⑥

 点滴をして帰ることができた。喉が切れているので抗炎症薬と抗生物質を処方された。突然大量に吐いて倒れたということで精密検査が必要だと言われたが、食べ過ぎてずっと気分が悪かったのだと嘘を吐いた。それでもそのまま帰ることには相当難色を示されたが。

 俺は脳をジャックされたとき考えていたことを思い出していた。思考を侵蝕した「おえん」……あれが斎藤奈緒が聞いていたものなのだろうか。

 診療が終わると笠島は俺に手鏡とお守りを渡し、こちらはこちらで調べるから何かあったら連絡しろと言って去った。手鏡とお守りを持っていると、不思議と脳がクリアになった。耳鳴りも収まったようだ。無論このまま収束するなどという甘い考えは持っていない。これはあくまで時間稼ぎだ。これのおかげで時間ができた。

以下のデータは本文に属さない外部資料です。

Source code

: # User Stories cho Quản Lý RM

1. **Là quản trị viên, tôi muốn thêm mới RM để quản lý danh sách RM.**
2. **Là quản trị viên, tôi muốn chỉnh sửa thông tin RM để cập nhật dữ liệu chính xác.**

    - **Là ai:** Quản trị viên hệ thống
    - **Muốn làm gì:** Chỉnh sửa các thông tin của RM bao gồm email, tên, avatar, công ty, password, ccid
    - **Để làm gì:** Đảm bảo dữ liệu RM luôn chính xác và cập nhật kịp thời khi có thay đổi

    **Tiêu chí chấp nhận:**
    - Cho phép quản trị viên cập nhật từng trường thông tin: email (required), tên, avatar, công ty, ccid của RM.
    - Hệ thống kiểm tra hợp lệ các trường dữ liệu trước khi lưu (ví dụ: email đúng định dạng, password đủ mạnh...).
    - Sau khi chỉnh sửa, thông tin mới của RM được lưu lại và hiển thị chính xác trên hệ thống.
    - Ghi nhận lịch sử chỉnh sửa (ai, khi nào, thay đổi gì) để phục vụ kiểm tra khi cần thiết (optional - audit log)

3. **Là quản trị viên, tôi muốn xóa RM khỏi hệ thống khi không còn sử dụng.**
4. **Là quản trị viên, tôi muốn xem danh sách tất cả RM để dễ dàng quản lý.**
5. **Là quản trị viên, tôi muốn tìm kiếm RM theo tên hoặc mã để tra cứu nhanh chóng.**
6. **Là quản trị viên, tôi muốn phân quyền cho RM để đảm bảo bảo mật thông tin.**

呪いの連鎖を強制的に引きちぎる。

 山岡幸太郎だ。

 かがせおさまを祀った家に行ったのも、最初に須田真理恵の呪いを受けたのも彼だ。

 調べたところ、彼は須田真理恵の幼馴染で、家族ぐるみの交友関係を築いていたにも拘らずイジメに加わっていたという。

 佐々木るみは佐々木るみで何か新しいアプローチを見付けたらしく、そちらを当たると言って斎藤先生の待つ大学に戻って行った。東大氏も出来ることは全て試した方がいいでござるよ、と言い残して。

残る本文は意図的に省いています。